_Task_
Copy down the listing below exactly. Do not include pictures.

-- Records provided follows --

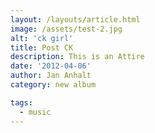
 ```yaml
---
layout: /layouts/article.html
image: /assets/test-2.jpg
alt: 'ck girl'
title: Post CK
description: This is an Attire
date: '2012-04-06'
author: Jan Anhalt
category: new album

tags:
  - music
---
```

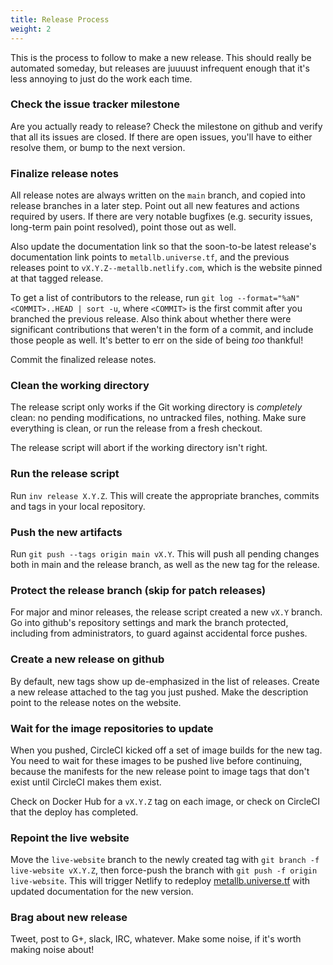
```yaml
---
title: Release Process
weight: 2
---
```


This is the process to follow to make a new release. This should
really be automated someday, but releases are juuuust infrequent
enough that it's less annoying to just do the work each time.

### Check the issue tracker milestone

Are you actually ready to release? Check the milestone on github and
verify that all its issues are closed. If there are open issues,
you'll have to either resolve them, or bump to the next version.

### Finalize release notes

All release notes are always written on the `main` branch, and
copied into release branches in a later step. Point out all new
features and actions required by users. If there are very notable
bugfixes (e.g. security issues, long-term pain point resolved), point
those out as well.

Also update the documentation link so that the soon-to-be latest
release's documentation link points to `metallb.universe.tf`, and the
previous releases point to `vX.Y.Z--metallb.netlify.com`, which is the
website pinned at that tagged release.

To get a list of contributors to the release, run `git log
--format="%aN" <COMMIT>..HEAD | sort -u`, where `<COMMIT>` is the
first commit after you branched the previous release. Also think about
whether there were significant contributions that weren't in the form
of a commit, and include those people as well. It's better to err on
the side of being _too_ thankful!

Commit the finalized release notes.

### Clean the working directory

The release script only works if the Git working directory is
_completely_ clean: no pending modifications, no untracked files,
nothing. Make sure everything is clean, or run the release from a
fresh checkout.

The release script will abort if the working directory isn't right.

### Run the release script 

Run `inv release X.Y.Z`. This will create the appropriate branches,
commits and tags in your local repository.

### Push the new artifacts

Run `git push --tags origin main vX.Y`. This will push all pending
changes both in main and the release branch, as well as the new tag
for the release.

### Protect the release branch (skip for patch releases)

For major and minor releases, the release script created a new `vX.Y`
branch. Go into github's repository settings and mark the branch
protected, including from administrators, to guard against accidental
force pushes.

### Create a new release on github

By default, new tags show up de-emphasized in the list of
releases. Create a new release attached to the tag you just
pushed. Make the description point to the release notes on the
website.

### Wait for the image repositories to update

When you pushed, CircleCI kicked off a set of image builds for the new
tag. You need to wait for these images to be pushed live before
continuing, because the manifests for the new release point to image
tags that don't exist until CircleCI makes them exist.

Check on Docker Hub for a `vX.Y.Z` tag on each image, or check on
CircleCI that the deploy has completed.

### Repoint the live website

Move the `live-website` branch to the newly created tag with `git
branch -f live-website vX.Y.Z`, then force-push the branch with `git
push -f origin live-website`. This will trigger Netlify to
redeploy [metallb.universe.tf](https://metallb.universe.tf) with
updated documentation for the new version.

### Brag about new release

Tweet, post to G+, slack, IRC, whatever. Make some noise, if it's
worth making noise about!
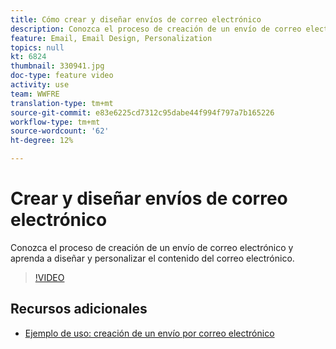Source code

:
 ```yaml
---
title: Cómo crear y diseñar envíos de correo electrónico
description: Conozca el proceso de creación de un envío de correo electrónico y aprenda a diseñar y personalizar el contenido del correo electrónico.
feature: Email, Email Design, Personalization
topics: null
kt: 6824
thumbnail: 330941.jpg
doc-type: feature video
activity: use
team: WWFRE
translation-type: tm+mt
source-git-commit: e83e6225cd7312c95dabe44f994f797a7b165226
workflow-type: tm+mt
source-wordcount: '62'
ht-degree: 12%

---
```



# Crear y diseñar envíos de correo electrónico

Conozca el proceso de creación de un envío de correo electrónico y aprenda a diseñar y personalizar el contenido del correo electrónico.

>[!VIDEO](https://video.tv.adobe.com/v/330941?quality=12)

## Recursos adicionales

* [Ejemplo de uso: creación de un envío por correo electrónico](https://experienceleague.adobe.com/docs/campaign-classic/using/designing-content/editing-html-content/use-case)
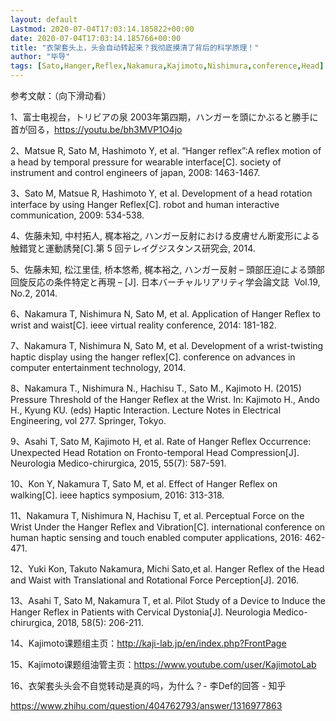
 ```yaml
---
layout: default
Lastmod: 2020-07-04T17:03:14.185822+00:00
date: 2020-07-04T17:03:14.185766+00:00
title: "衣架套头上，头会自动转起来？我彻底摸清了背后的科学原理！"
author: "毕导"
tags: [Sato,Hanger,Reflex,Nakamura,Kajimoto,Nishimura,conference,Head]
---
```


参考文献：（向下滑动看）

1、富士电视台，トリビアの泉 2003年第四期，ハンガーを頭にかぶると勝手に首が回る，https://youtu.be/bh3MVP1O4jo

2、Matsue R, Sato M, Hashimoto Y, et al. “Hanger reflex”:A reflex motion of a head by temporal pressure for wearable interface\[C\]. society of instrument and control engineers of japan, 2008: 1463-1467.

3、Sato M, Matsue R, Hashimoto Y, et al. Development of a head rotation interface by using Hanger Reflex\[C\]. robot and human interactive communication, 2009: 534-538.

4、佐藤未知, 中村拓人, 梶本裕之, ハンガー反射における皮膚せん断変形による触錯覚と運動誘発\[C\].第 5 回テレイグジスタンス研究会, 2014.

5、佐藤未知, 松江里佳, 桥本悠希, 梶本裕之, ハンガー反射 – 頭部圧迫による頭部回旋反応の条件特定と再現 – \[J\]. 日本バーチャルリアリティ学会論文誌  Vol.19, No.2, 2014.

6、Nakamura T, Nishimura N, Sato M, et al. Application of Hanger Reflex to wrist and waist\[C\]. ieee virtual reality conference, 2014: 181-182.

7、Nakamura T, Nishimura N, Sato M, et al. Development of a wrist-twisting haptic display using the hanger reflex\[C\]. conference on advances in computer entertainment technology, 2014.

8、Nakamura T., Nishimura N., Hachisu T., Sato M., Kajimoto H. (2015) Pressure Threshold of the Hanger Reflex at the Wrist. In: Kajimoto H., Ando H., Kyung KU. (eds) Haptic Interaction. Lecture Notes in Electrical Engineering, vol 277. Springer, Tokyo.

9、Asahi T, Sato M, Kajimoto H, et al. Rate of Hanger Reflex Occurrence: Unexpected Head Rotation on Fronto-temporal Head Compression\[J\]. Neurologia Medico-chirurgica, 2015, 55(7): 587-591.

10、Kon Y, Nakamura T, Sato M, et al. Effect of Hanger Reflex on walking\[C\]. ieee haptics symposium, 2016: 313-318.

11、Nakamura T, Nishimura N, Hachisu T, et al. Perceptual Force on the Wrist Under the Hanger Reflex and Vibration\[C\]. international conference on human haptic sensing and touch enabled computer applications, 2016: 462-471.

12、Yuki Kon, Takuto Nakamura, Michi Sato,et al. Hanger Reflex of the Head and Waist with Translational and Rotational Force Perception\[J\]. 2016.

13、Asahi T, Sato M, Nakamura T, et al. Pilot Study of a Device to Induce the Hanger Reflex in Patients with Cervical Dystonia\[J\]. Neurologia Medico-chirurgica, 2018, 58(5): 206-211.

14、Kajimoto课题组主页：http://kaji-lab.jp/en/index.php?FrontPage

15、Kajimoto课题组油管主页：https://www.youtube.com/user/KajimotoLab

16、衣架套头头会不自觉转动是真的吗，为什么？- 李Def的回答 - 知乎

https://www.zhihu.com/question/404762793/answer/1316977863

-- Records provided concluded --

_Written solution_
 ```yaml
---
layout: /layouts/article.html
image: /assets/test-2.jpg
alt: 'ck girl'
title: Post CK
description: This is an Attire
date: '2012-04-06'
author: Jan Anhalt
category: new album

tags:
  - music
---
```

```yaml
---
title: Release Process
weight: 2
---
```


This is the process to follow to make a new release. This should
really be automated someday, but releases are juuuust infrequent
enough that it's less annoying to just do the work each time.

### Check the issue tracker milestone

Are you actually ready to release? Check the milestone on github and
verify that all its issues are closed. If there are open issues,
you'll have to either resolve them, or bump to the next version.

### Finalize release notes

All release notes are always written on the `main` branch, and
copied into release branches in a later step. Point out all new
features and actions required by users. If there are very notable
bugfixes (e.g. security issues, long-term pain point resolved), point
those out as well.

Also update the documentation link so that the soon-to-be latest
release's documentation link points to `metallb.universe.tf`, and the
previous releases point to `vX.Y.Z--metallb.netlify.com`, which is the
website pinned at that tagged release.

To get a list of contributors to the release, run `git log
--format="%aN" <COMMIT>..HEAD | sort -u`, where `<COMMIT>` is the
first commit after you branched the previous release. Also think about
whether there were significant contributions that weren't in the form
of a commit, and include those people as well. It's better to err on
the side of being _too_ thankful!

Commit the finalized release notes.

### Clean the working directory

The release script only works if the Git working directory is
_completely_ clean: no pending modifications, no untracked files,
nothing. Make sure everything is clean, or run the release from a
fresh checkout.

The release script will abort if the working directory isn't right.

### Run the release script 

Run `inv release X.Y.Z`. This will create the appropriate branches,
commits and tags in your local repository.

### Push the new artifacts

Run `git push --tags origin main vX.Y`. This will push all pending
changes both in main and the release branch, as well as the new tag
for the release.

### Protect the release branch (skip for patch releases)

For major and minor releases, the release script created a new `vX.Y`
branch. Go into github's repository settings and mark the branch
protected, including from administrators, to guard against accidental
force pushes.

### Create a new release on github

By default, new tags show up de-emphasized in the list of
releases. Create a new release attached to the tag you just
pushed. Make the description point to the release notes on the
website.

### Wait for the image repositories to update

When you pushed, CircleCI kicked off a set of image builds for the new
tag. You need to wait for these images to be pushed live before
continuing, because the manifests for the new release point to image
tags that don't exist until CircleCI makes them exist.

Check on Docker Hub for a `vX.Y.Z` tag on each image, or check on
CircleCI that the deploy has completed.

### Repoint the live website

Move the `live-website` branch to the newly created tag with `git
branch -f live-website vX.Y.Z`, then force-push the branch with `git
push -f origin live-website`. This will trigger Netlify to
redeploy [metallb.universe.tf](https://metallb.universe.tf) with
updated documentation for the new version.

### Brag about new release

Tweet, post to G+, slack, IRC, whatever. Make some noise, if it's
worth making noise about!
Source code

:
 ```yaml
---
title: Cómo crear y diseñar envíos de correo electrónico
description: Conozca el proceso de creación de un envío de correo electrónico y aprenda a diseñar y personalizar el contenido del correo electrónico.
feature: Email, Email Design, Personalization
topics: null
kt: 6824
thumbnail: 330941.jpg
doc-type: feature video
activity: use
team: WWFRE
translation-type: tm+mt
source-git-commit: e83e6225cd7312c95dabe44f994f797a7b165226
workflow-type: tm+mt
source-wordcount: '62'
ht-degree: 12%

---
```



# Crear y diseñar envíos de correo electrónico

Conozca el proceso de creación de un envío de correo electrónico y aprenda a diseñar y personalizar el contenido del correo electrónico.

>[!VIDEO](https://video.tv.adobe.com/v/330941?quality=12)

## Recursos adicionales

* [Ejemplo de uso: creación de un envío por correo electrónico](https://experienceleague.adobe.com/docs/campaign-classic/using/designing-content/editing-html-content/use-case)
 ```yaml
---
layout: default
Lastmod: 2020-07-04T17:03:14.185822+00:00
date: 2020-07-04T17:03:14.185766+00:00
title: "衣架套头上，头会自动转起来？我彻底摸清了背后的科学原理！"
author: "毕导"
tags: [Sato,Hanger,Reflex,Nakamura,Kajimoto,Nishimura,conference,Head]
---
```


参考文献：（向下滑动看）

1、富士电视台，トリビアの泉 2003年第四期，ハンガーを頭にかぶると勝手に首が回る，https://youtu.be/bh3MVP1O4jo

2、Matsue R, Sato M, Hashimoto Y, et al. “Hanger reflex”:A reflex motion of a head by temporal pressure for wearable interface\[C\]. society of instrument and control engineers of japan, 2008: 1463-1467.

3、Sato M, Matsue R, Hashimoto Y, et al. Development of a head rotation interface by using Hanger Reflex\[C\]. robot and human interactive communication, 2009: 534-538.

4、佐藤未知, 中村拓人, 梶本裕之, ハンガー反射における皮膚せん断変形による触錯覚と運動誘発\[C\].第 5 回テレイグジスタンス研究会, 2014.

5、佐藤未知, 松江里佳, 桥本悠希, 梶本裕之, ハンガー反射 – 頭部圧迫による頭部回旋反応の条件特定と再現 – \[J\]. 日本バーチャルリアリティ学会論文誌  Vol.19, No.2, 2014.

6、Nakamura T, Nishimura N, Sato M, et al. Application of Hanger Reflex to wrist and waist\[C\]. ieee virtual reality conference, 2014: 181-182.

7、Nakamura T, Nishimura N, Sato M, et al. Development of a wrist-twisting haptic display using the hanger reflex\[C\]. conference on advances in computer entertainment technology, 2014.

8、Nakamura T., Nishimura N., Hachisu T., Sato M., Kajimoto H. (2015) Pressure Threshold of the Hanger Reflex at the Wrist. In: Kajimoto H., Ando H., Kyung KU. (eds) Haptic Interaction. Lecture Notes in Electrical Engineering, vol 277. Springer, Tokyo.

9、Asahi T, Sato M, Kajimoto H, et al. Rate of Hanger Reflex Occurrence: Unexpected Head Rotation on Fronto-temporal Head Compression\[J\]. Neurologia Medico-chirurgica, 2015, 55(7): 587-591.

10、Kon Y, Nakamura T, Sato M, et al. Effect of Hanger Reflex on walking\[C\]. ieee haptics symposium, 2016: 313-318.

11、Nakamura T, Nishimura N, Hachisu T, et al. Perceptual Force on the Wrist Under the Hanger Reflex and Vibration\[C\]. international conference on human haptic sensing and touch enabled computer applications, 2016: 462-471.

12、Yuki Kon, Takuto Nakamura, Michi Sato,et al. Hanger Reflex of the Head and Waist with Translational and Rotational Force Perception\[J\]. 2016.

13、Asahi T, Sato M, Nakamura T, et al. Pilot Study of a Device to Induce the Hanger Reflex in Patients with Cervical Dystonia\[J\]. Neurologia Medico-chirurgica, 2018, 58(5): 206-211.

14、Kajimoto课题组主页：http://kaji-lab.jp/en/index.php?FrontPage

15、Kajimoto课题组油管主页：https://www.youtube.com/user/KajimotoLab

16、衣架套头头会不自觉转动是真的吗，为什么？- 李Def的回答 - 知乎

https://www.zhihu.com/question/404762793/answer/1316977863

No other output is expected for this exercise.